The success of transport is about
multi-modal systems and making them work effectively. In the UK great steps are
being taken to integrate; in particular, HS2 offers opportunities to create
seamless interchanges which will be necessary to make the high-speed, high
volume, high frequency network operate reliably. HS2 has been designed from the ground-up with
the needs of passengers at the very heart of the trains and station
interchanges. In the Middle East places like
Jeddah are building a whole transport system in one go. Future smart cities
thinking may provide a platform to support all of this.
So getting it right is about
understanding those joins but across the piece – architecture & space,
service, information, etc. If we are to do interchange better they need to work
seamlessly together and be passenger focused – transport in the UK is run as a
commercial enterprise by individual organisations – hence interchange doesn’t
go as far as services waiting for a delayed inbound service. However, as
transport operators are increasingly seeing the commercial value in being more
passenger focussed , there is the prospect of change for the better when
collaboration between operators can deliver better interchanges within a
successful commercial model.
It’s about how we better support
journey planning. At the moment we still have to interact with each provider –
we can’t buy a door-to-door journey ticket. But why not? We don’t get many opportunities
when the interchange is free – e.g. in London if you make a journey by tube and
then transfer to bus you pay
twice…why? By contrast, Hong King has the Octopus card which does have the ability
to allow free interchange to a certain extent. Data is supporting the whole
journey planner although these are more often provided by third parties rather
than the actual service providers.
At the moment technology doesn’t
really support interchange in any meaningful way. We might have
some token efforts to provide some
information displays say in a station about the bus or metro service. The passenger
has to do the work to get real-time information. More apps are being developed,
again usually by third parties. But there are no real mechanisms to help
passengers respond to problems in real-time, or to rebook a leg of the journey,
for example. Integrated ticketing and data is needed.
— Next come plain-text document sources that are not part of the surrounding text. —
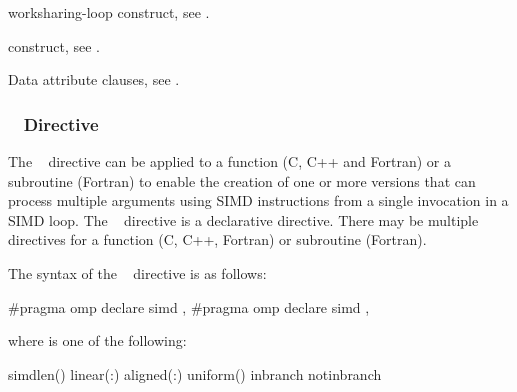 \begin{samepage}
\begin{crossrefs}
\item worksharing-loop construct, see
.

\item {} construct, see
.

\item Data attribute clauses, see
.
\end{crossrefs}
\end{samepage}



\subsubsection{~ Directive}
\label{subsubsec:declare simd Directive}
\summary
The ~ directive can be applied to a function 
(C, C++ and Fortran) or a subroutine (Fortran) to enable the creation 
of one or more versions that can process multiple arguments using SIMD 
instructions from a single invocation in a SIMD loop. The 
~ directive is a declarative directive. There 
may be multiple ~ directives for a function 
(C, C++, Fortran) or subroutine (Fortran).

\syntax
The syntax of the ~ directive is as follows:

\begin{ccppspecific}
\begin{ompcPragma}
#pragma omp declare simd \plc{[clause[ [},\plc{] clause] ... ] new-line}
\plc{[}#pragma omp declare simd \plc{[clause[ [},\plc{] clause] ... ] new-line]}
\plc{[ ... ]}
\end{ompcPragma}

where  is one of the following:

\begin{indentedcodelist}
simdlen()
linear(\plc{linear-list[ }:\plc{ linear-step]})
aligned(\plc{argument-list[ }:\plc{ alignment]})
uniform()
inbranch
notinbranch
\end{indentedcodelist}
\end{ccppspecific}


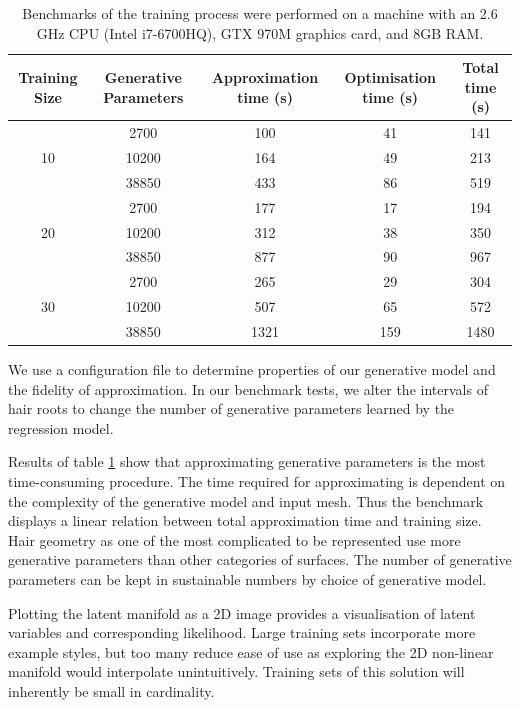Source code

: \documentclass[ %
author={Dillon Keith Diep},
supervisor={Dr. Carl Henrik Ek},
degree={MEng},
title={ART-CG:},
subtitle={Assisted Real-time Content Generation of 3D Hair by Learning Manifolds},
type={Research},
year={2017} ]{dissertation}
\begin{document}
\begin{table}[!h]
	\centering
	\begin{tabular}{|c|c|c|c|c|}
		\hline
		Training Size & Generative Parameters &	Approximation time (s)	& Optimisation time (s)	&	Total time (s)\\
		\hline
		\multirow{3}{*}{10}
		& 2700 	& 100	    & 41     	& 141\\
		& 10200 & 164	    & 49		& 213\\
		& 38850 & 433      	& 86      	& 519\\
		\hline
		\multirow{3}{*}{20}
		& 2700 	& 177      	& 17        & 194\\
		& 10200 & 312      	& 38      	& 350\\
		& 38850 & 877		& 90	    & 967\\
		\hline
		\multirow{3}{*}{30}
		& 2700 	& 265      	& 29      	& 304\\
		& 10200 & 507      	& 65      	& 572\\
		& 38850 & 1321      & 159      	& 1480\\
		\hline
	\end{tabular}
	\caption{Benchmarks of the training process were performed on a machine with an 2.6 GHz CPU (Intel i7-6700HQ), GTX 970M graphics card, and 8GB RAM. }
	\label{trainingbenchmarks}
\end{table}

We use a configuration file to determine properties of our generative model and the fidelity of approximation. In our benchmark tests, we alter the intervals of hair roots to change the number of generative parameters learned by the regression model.

Results of table \ref{trainingbenchmarks} show that approximating generative parameters is the most time-consuming procedure. The time required for approximating is dependent on the complexity of the generative model and input mesh. Thus the benchmark displays a linear relation between total approximation time and training size. Hair geometry as one of the most complicated to be represented use more generative parameters than other categories of surfaces. The number of generative parameters can be kept in sustainable numbers by choice of generative model.

Plotting the latent manifold as a 2D image provides a visualisation of latent variables and corresponding likelihood. Large training sets incorporate more example styles, but too many reduce ease of use as exploring the 2D non-linear manifold would interpolate unintuitively. Training sets of this solution will inherently be small in cardinality.
\end{document}
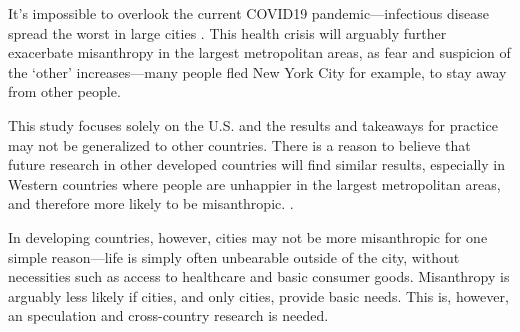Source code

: \documentclass[11pt, letterpaper]{article}
\begin{document}
\begin{spacing}{1.4}
It's impossible to overlook the current COVID19 pandemic---infectious disease
spread the worst in large cities \citep{bettencourt10}. This health crisis will arguably further exacerbate misanthropy in the largest metropolitan areas, as fear and suspicion of the `other' increases---many people fled New York City for example, to stay  away from other people. 



This study focuses solely on the U.S. and the results and takeaways for practice may
not be generalized to other countries. 
There is a reason to believe that future research in other developed countries will find similar results, especially in Western countries where people are unhappier in the largest metropolitan areas, and therefore more likely to be misanthropic. \citep{aokCityBook15}.

In developing countries, however, cities may not be more misanthropic for one simple
reason---life is simply often unbearable outside of the city, without necessities such as access to healthcare and basic consumer goods. Misanthropy is arguably less likely if cities, and only cities, provide basic needs. This is, however, an speculation and cross-country research is needed.






  


\end{spacing}
\end{document}

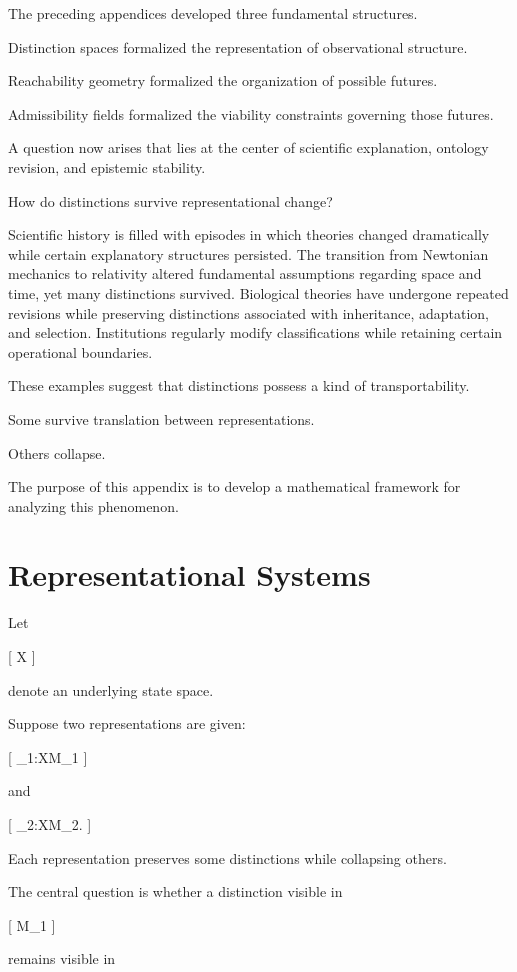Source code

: \documentclass[11pt,oneside,openany]{book}
\begin{document}
The preceding appendices developed three fundamental structures.

Distinction spaces formalized the representation of observational structure.

Reachability geometry formalized the organization of possible futures.

Admissibility fields formalized the viability constraints governing those futures.

A question now arises that lies at the center of scientific explanation, ontology revision, and epistemic stability.

How do distinctions survive representational change?

Scientific history is filled with episodes in which theories changed dramatically while certain explanatory structures persisted. The transition from Newtonian mechanics to relativity altered fundamental assumptions regarding space and time, yet many distinctions survived. Biological theories have undergone repeated revisions while preserving distinctions associated with inheritance, adaptation, and selection. Institutions regularly modify classifications while retaining certain operational boundaries.

These examples suggest that distinctions possess a kind of transportability.

Some survive translation between representations.

Others collapse.

The purpose of this appendix is to develop a mathematical framework for analyzing this phenomenon.

\section{Representational Systems}

Let

[
X
]

denote an underlying state space.

Suppose two representations are given:

[
\pi_1:X\rightarrow M_1
]

and

[
\pi_2:X\rightarrow M_2.
]

Each representation preserves some distinctions while collapsing others.

The central question is whether a distinction visible in

[
M_1
]

remains visible in
\end{document}
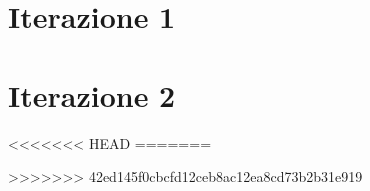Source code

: \documentclass[12pt]{article}   %
\begin{document}
\newpage
\section{Iterazione 1}


\newpage

\newpage

\newpage


\newpage
\section{Iterazione 2}

<<<<<<< HEAD
=======
\newpage

>>>>>>> 42ed145f0cbcfd12ceb8ac12ea8cd73b2b31e919
\newpage

\newpage

\end{document}
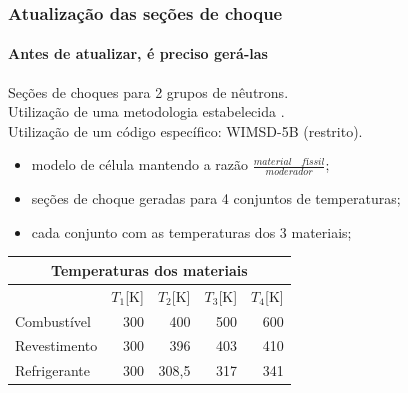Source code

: \documentclass[svgnames,smaller,table]{beamer}
\begin{document}
\begin{frame}
  \frametitle{Atualização das seções de choque}
  \framesubtitle{Antes de atualizar, é preciso \textbf{gerá-las}}
  Seções de choques para 2 grupos de nêutrons.\\
  \vspace{0.2cm}
  Utilização de uma metodologia estabelecida \cite{Reis2015}.\\
  \vspace{0.2cm}
  Utilização de um código específico: WIMSD-5B (\alert{restrito}).\\
  \vspace{0.2cm}
  \begin{itemize}
  \item modelo de célula mantendo a razão $\frac{material\quad físsil}{moderador}$;
  \item seções de choque geradas para 4 conjuntos de temperaturas;
  \item cada conjunto com as temperaturas dos 3 materiais;
  \end{itemize}
  \centering
  \vspace{0.2cm}
  \begin{tabular}{lrrrr}
    \multicolumn{5}{c}{Temperaturas dos materiais}                                                                                                       \\ \hline
    & \multicolumn{1}{l}{$T_1${[}K{]}} & \multicolumn{1}{l}{$T_2${[}K{]}} & \multicolumn{1}{l}{$T_3${[}K{]}} & \multicolumn{1}{l}{$T_4${[}K{]}}      \\ \hline
    Combustível  & 300                             & 400                             & 500                             & 600                             \\ \hline
    Revestimento & 300                             & 396                             & 403                             & 410                             \\ \hline
    Refrigerante & 300                             & 308,5                           & 317                             & 341                            
  \end{tabular}

\end{frame}
\end{document}
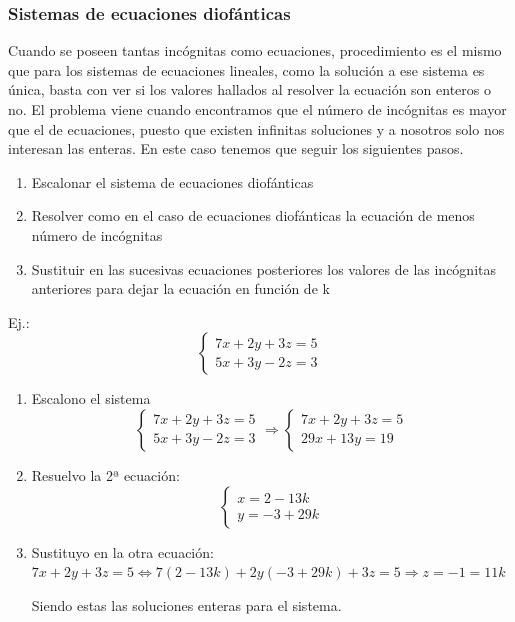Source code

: \documentclass[10pt,a4paper,openright]{book}
\begin{document}
\subsubsection*{Sistemas de ecuaciones diofánticas}
Cuando se poseen tantas incógnitas como ecuaciones, procedimiento es el mismo que para los sistemas de ecuaciones lineales, como la solución a ese sistema es única, basta con ver si los valores hallados al resolver la ecuación son enteros o no.
El problema viene cuando encontramos que el número de incógnitas es mayor que el de ecuaciones, puesto que existen infinitas soluciones y a nosotros solo nos interesan las enteras. En este caso tenemos que seguir los siguientes pasos.
\begin{enumerate}
\item Escalonar el sistema de ecuaciones diofánticas

\item Resolver como en el caso de ecuaciones diofánticas la ecuación de menos número de incógnitas

\item Sustituir en las sucesivas ecuaciones posteriores los valores de las incógnitas anteriores para dejar la ecuación en función de k
\end{enumerate}
Ej.:
$$
\begin{cases}
7x+2y+3z=5 \\
5x+3y-2z=3
\end{cases}
$$
\begin{enumerate}
\item Escalono el sistema
$$
\begin{cases}
7x+2y+3z=5 \\
5x+3y-2z=3
\end{cases}
\Rightarrow
\begin{cases}
7x+2y+3z=5 \\
29x+13y=19
\end{cases}
$$

\item Resuelvo la 2ª ecuación:
$$
\begin{cases}
x=2-13k \\
y=-3+29k
\end{cases}
$$

\item Sustituyo en la otra ecuación:
$7x+2y+3z=5\Leftrightarrow 7(2-13k)+2y(-3+29k)+3z=5\Rightarrow z=-1=11k$

Siendo estas las soluciones enteras para el sistema.
\end{enumerate}
\end{document}
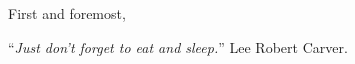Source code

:\documentclass[
11pt, %
english, %
singlespacing, %
headsepline, %
]{MastersDoctoralThesis} %
\begin{document}

\begin{acknowledgements}
\addchaptertocentry{\acknowledgementname} %
\vspace{0.8cm}
First and foremost, 
\end{acknowledgements}




\newpage
\vspace*{0.4\textheight}
\begin{center}
	\noindent\enquote{\itshape Just don't forget to eat and sleep.}\bigbreak
	Lee Robert Carver.
\end{center}



\tableofcontents %

\listoffigures %

\listoftables %


\end{document}
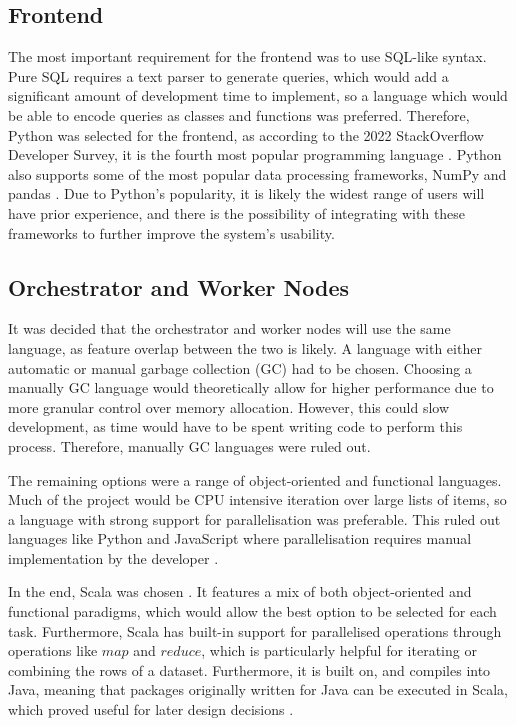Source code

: \subsection{Frontend}\label{subsec:frontend-design}
The most important requirement for the frontend was to use SQL-like syntax. Pure SQL requires a text parser to generate queries, which would add a significant amount of development time to implement, so a language which would be able to encode queries as classes and functions was preferred. Therefore, Python was selected for the frontend, as according to the 2022 StackOverflow Developer Survey, it is the fourth most popular programming language \cite{stackoverflowsurvey2022}. Python also supports some of the most popular data processing frameworks, NumPy and pandas \cite{reback2020pandas, harris2020array}. Due to Python's popularity, it is likely the widest range of users will have prior experience, and there is the possibility of integrating with these frameworks to further improve the system's usability. 

\subsection{Orchestrator and Worker Nodes}
It was decided that the orchestrator and worker nodes will use the same language, as feature overlap between the two is likely. A language with either automatic or manual garbage collection (GC) had to be chosen. Choosing a manually GC language would theoretically allow for higher performance due to more granular control over memory allocation. However, this could slow development, as time would have to be spent writing code to perform this process. Therefore, manually GC languages were ruled out.

The remaining options were a range of object-oriented and functional languages. Much of the project would be CPU intensive iteration over large lists of items, so a language with strong support for parallelisation was preferable. This ruled out languages like Python and JavaScript where parallelisation requires manual implementation by the developer \cite{pythonmultiprocessing, nodeworkerthreads}.

In the end, Scala was chosen \cite{scaladocs}. It features a mix of both object-oriented and functional paradigms, which would allow the best option to be selected for each task. Furthermore, Scala has built-in support for parallelised operations through operations like $map$ and $reduce$, which is particularly helpful for iterating or combining the rows of a dataset. Furthermore, it is built on, and compiles into Java, meaning that packages originally written for Java can be executed in Scala, which proved useful for later design decisions \cite{scalaforjavadevs}.
 
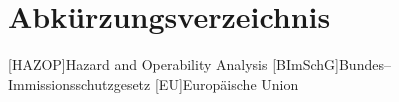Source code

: \chapter*{Abk\"urzungsverzeichnis}
\begin{acronym}[BImSchG] %
	[HAZOP]{Hazard and Operability Analysis}
	[BImSchG]{Bundes--Immissionsschutzgesetz}
	[EU]{Europ\"aische Union}
\end{acronym}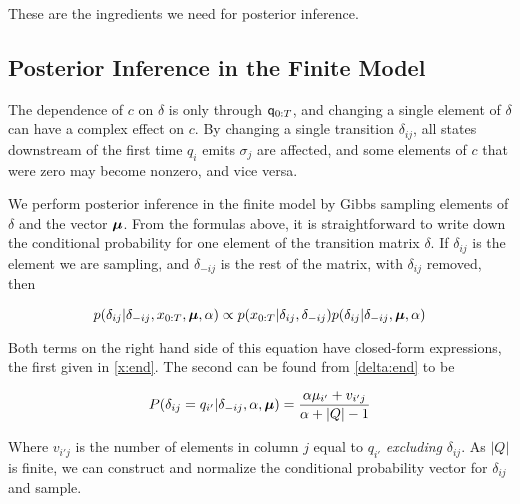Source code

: 

These are the ingredients we need for posterior inference.
 
 \subsection{Posterior Inference in the Finite Model}
 
 The dependence of $c$ on $\delta$ is only through $\q_{0:T}$, and changing a single element of $\delta$ can have a complex effect on $c$.  By changing a single transition $\delta_{ij}$, all states downstream of the first time $q_i$ emits $\sigma_j$ are affected, and some elements of $c$ that were zero may become nonzero, and vice versa.
 
We perform posterior inference in the finite model by Gibbs sampling elements of $\delta$ and the vector $\bmu$.  From the formulas above, it is straightforward to write down the conditional probability for one element of the transition matrix $\delta$.  If $\delta_{ij}$ is the element we are sampling, and $\delta_{-ij}$ is the rest of the matrix, with $\delta_{ij}$ removed, then

\begin{equation}
p(\delta_{ij}|\delta_{-ij},x_{0:T},\bmu,\alpha) \propto p(x_{0:T}|\delta_{ij},\delta_{-ij})p(\delta_{ij}|\delta_{-ij},\bmu,\alpha) \label{delta:cond}
\end{equation}

Both terms on the right hand side of this equation have closed-form expressions, the first given in \eqref{x:end}.  The second can be found from \eqref{delta:end} to be

\begin{equation}
P(\delta_{ij} = q_{i'}|\delta_{-ij},\alpha,\bmu) = \frac{\alpha\mu_{i'} + v_{i'j}}{\alpha + |Q| - 1} \label{delta:pred}
\end{equation}

Where $v_{i'j}$ is the number of elements in column $j$ equal to $q_{i'}$ {\em excluding} $\delta_{ij}$.  As $|Q|$ is finite, we can construct and normalize the conditional probability vector for $\delta_{ij}$ and sample.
There are also opportunities for
smarter technology. For example, if “the system” knows you are getting off at a
station to transfer to the local tram system, then a smart system might reserve
your train ticket to put you in a carriage near the right exit at the station.
There is a great opportunity to support passengers
better and great more personalized and adaptive services.
Then there is the physical
environment – how does the architecture and urban space help?
Fundamental is good wayfinding but
that can be extended into providing better information before arrival – such as the
process for queuing for taxi ranks which varies from one location to another.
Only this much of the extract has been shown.